Records excerpted from a collection:
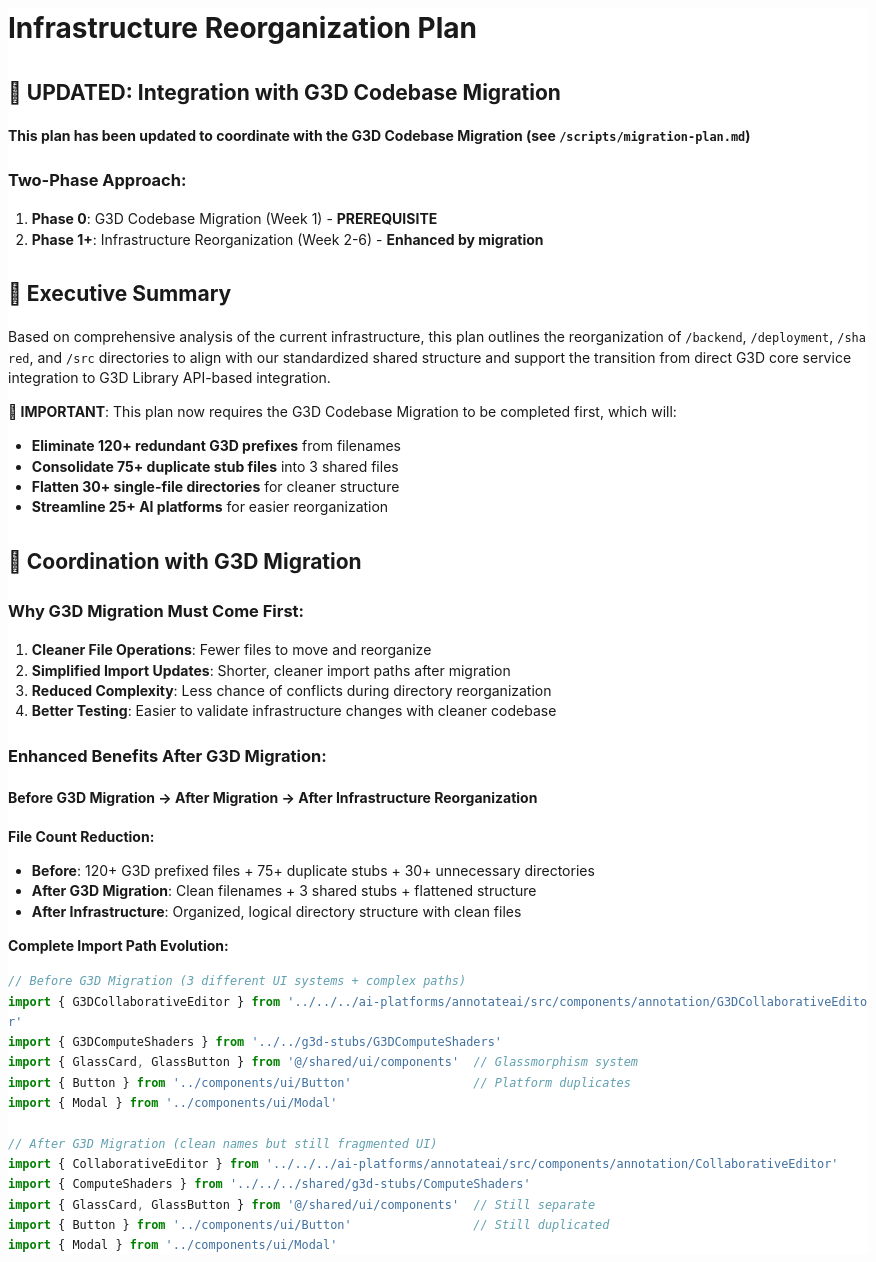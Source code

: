 # Infrastructure Reorganization Plan

## 🔄 **UPDATED: Integration with G3D Codebase Migration**

**This plan has been updated to coordinate with the G3D Codebase Migration (see `/scripts/migration-plan.md`)**

### **Two-Phase Approach:**
1. **Phase 0**: G3D Codebase Migration (Week 1) - **PREREQUISITE**
2. **Phase 1+**: Infrastructure Reorganization (Week 2-6) - **Enhanced by migration**

## 🎯 Executive Summary

Based on comprehensive analysis of the current infrastructure, this plan outlines the reorganization of `/backend`, `/deployment`, `/shared`, and `/src` directories to align with our standardized shared structure and support the transition from direct G3D core service integration to G3D Library API-based integration.

**🚨 IMPORTANT**: This plan now requires the G3D Codebase Migration to be completed first, which will:
- **Eliminate 120+ redundant G3D prefixes** from filenames
- **Consolidate 75+ duplicate stub files** into 3 shared files  
- **Flatten 30+ single-file directories** for cleaner structure
- **Streamline 25+ AI platforms** for easier reorganization

## 🤝 Coordination with G3D Migration

### **Why G3D Migration Must Come First:**

1. **Cleaner File Operations**: Fewer files to move and reorganize
2. **Simplified Import Updates**: Shorter, cleaner import paths after migration
3. **Reduced Complexity**: Less chance of conflicts during directory reorganization
4. **Better Testing**: Easier to validate infrastructure changes with cleaner codebase

### **Enhanced Benefits After G3D Migration:**

#### **Before G3D Migration → After Migration → After Infrastructure Reorganization**

**File Count Reduction:**
- **Before**: 120+ G3D prefixed files + 75+ duplicate stubs + 30+ unnecessary directories
- **After G3D Migration**: Clean filenames + 3 shared stubs + flattened structure
- **After Infrastructure**: Organized, logical directory structure with clean files

**Complete Import Path Evolution:**
```typescript
// Before G3D Migration (3 different UI systems + complex paths)
import { G3DCollaborativeEditor } from '../../../ai-platforms/annotateai/src/components/annotation/G3DCollaborativeEditor'
import { G3DComputeShaders } from '../../g3d-stubs/G3DComputeShaders'
import { GlassCard, GlassButton } from '@/shared/ui/components'  // Glassmorphism system
import { Button } from '../components/ui/Button'                 // Platform duplicates
import { Modal } from '../components/ui/Modal'

// After G3D Migration (clean names but still fragmented UI)
import { CollaborativeEditor } from '../../../ai-platforms/annotateai/src/components/annotation/CollaborativeEditor'
import { ComputeShaders } from '../../../shared/g3d-stubs/ComputeShaders'
import { GlassCard, GlassButton } from '@/shared/ui/components'  // Still separate
import { Button } from '../components/ui/Button'                 // Still duplicated
import { Modal } from '../components/ui/Modal'

```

Work item »
For each line above that includes "files", copy the line.

Task output »
- **Consolidate 75+ duplicate stub files** into 3 shared files  
1. **Cleaner File Operations**: Fewer files to move and reorganize
- **Before**: 120+ G3D prefixed files + 75+ duplicate stubs + 30+ unnecessary directories
- **After Infrastructure**: Organized, logical directory structure with clean files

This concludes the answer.